The rationalists and liberals of the 18th century pointed out that what was needed was good laws. Ancient customs that could not be justified by rationality should be abandoned. The only justification for a law was whether or not it was liable to promote the public social welfare. In many countries the liberals and rationalists asked for written constitutions, the codification of laws, and for new laws which would permit the development of the faculties of every individual.
A reaction to this idea developed, especially in Germany where the jurist and legal historian Friedrich Karl von Savigny (1779–1861) was active. Savigny declared that laws cannot be written by men; laws are developed in some mystical way by the soul of the whole unit. It isn’t the individual that thinks—it is the nation or a social entity which uses the individual only for the expression of its own thoughts. This idea was very much emphasized by Marx and the Marxists. In this regard the Marxists were not followers of Hegel, whose main idea of historical evolution was an evolution toward freedom of the individual.

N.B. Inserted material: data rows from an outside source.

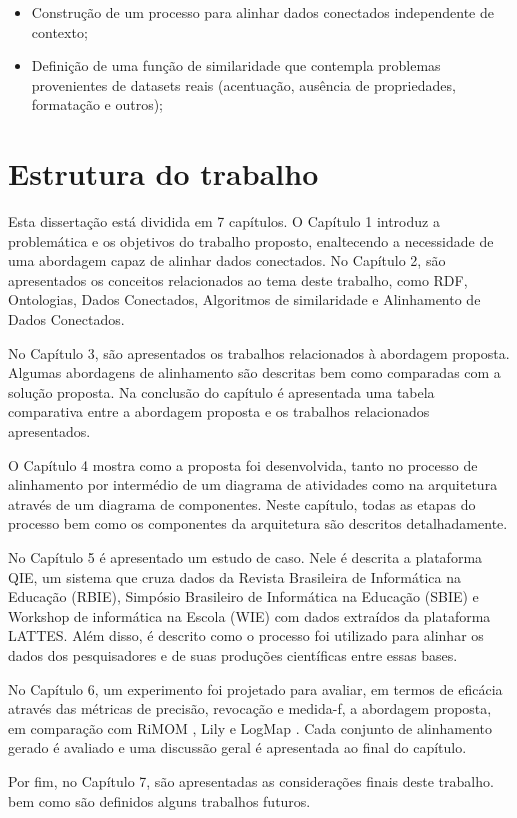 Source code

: \begin{itemize}
        \item Construção de um processo para alinhar dados conectados independente de contexto;
        \item Definição de uma função de similaridade que contempla problemas provenientes de datasets reais (acentuação, ausência de propriedades, formatação e outros);
\end{itemize}

\section{Estrutura do trabalho}

Esta dissertação está dividida em 7 capítulos. O Capítulo 1 introduz a problemática e os objetivos do trabalho proposto, enaltecendo a necessidade de uma abordagem capaz de alinhar dados conectados. No Capítulo 2, são apresentados os conceitos relacionados ao tema deste trabalho, como RDF, Ontologias, Dados Conectados, Algoritmos de similaridade e Alinhamento de Dados Conectados.

No Capítulo 3, são apresentados os trabalhos relacionados à abordagem proposta. Algumas abordagens de alinhamento são descritas bem como comparadas com a solução proposta. Na conclusão do capítulo é apresentada uma tabela comparativa entre a abordagem proposta e os trabalhos relacionados apresentados.

O Capítulo 4 mostra como a proposta foi desenvolvida, tanto no processo de alinhamento por intermédio de um diagrama de atividades como na arquitetura através de um diagrama de componentes. Neste capítulo, todas as etapas do processo bem como os componentes da arquitetura são descritos detalhadamente.

No Capítulo 5 é apresentado um estudo de caso. Nele é descrita a plataforma QIE, um sistema que cruza dados da Revista Brasileira de Informática na Educação (RBIE), Simpósio Brasileiro de Informática na Educação (SBIE) e Workshop de informática na Escola (WIE) com dados extraídos da plataforma LATTES. Além disso, é descrito como o processo foi utilizado para alinhar os dados dos pesquisadores e de suas produções científicas entre essas bases.

No Capítulo 6, um experimento foi projetado para avaliar, em termos de eficácia através das métricas de precisão, revocação e medida-f, a abordagem proposta, em comparação com RiMOM \cite{zhang2015rimom} , Lily \cite{wang2015lily} e LogMap \cite{jimenez2015logmap}. Cada conjunto de alinhamento gerado é avaliado e uma discussão geral é apresentada ao final do capítulo.

Por fim, no Capítulo 7, são apresentadas as considerações finais deste trabalho. bem como são definidos alguns trabalhos futuros.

From the viewpoint of Marx and Engels, the individual was a negligible thing in the eyes of the nation. Marx and Engels denied that the individual played a role in historical evolution. According to them, history goes its own way. The material productive forces go their own way, developing independently of the wills of individuals. And historical events come with the inevitability of a law of nature. The material productive forces work like a director in an opera; they must have a substitute available in case of a problem, as the opera director must have a substitute if the singer gets sick. According to this idea, Napoleon and Dante, for instance, were unimportant—if they had not appeared to take their own special place in history, someone else would have appeared on stage to fill their shoes.
To understand certain words, you must understand the German language. From the 17th century on, considerable effort was spent in fighting the use of Latin words and in eliminating them from the German language. In many cases a foreign word remained although there was also a German expression with the same meaning. The two words began as synonyms, but in the course of history, they acquired different meanings. For instance, take the word Umwälzung, the literal German translation of the Latin word revolution. In the Latin word there was no sense of fighting. Thus, there evolved two meanings for the word “revolution”—one by violence, and the other meaning a gradual revolution like the “Industrial Revolution.” However, Marx uses the German word Revolution not only for violent revolutions such as the French or Russian revolutions, but also for the gradual Industrial Revolution.
Incidentally, the term Industrial Revolution was introduced by Arnold Toynbee (1852–1883). Marxists say that “What furthers the overthrow of capitalism is not revolution—look at the Industrial Revolution.”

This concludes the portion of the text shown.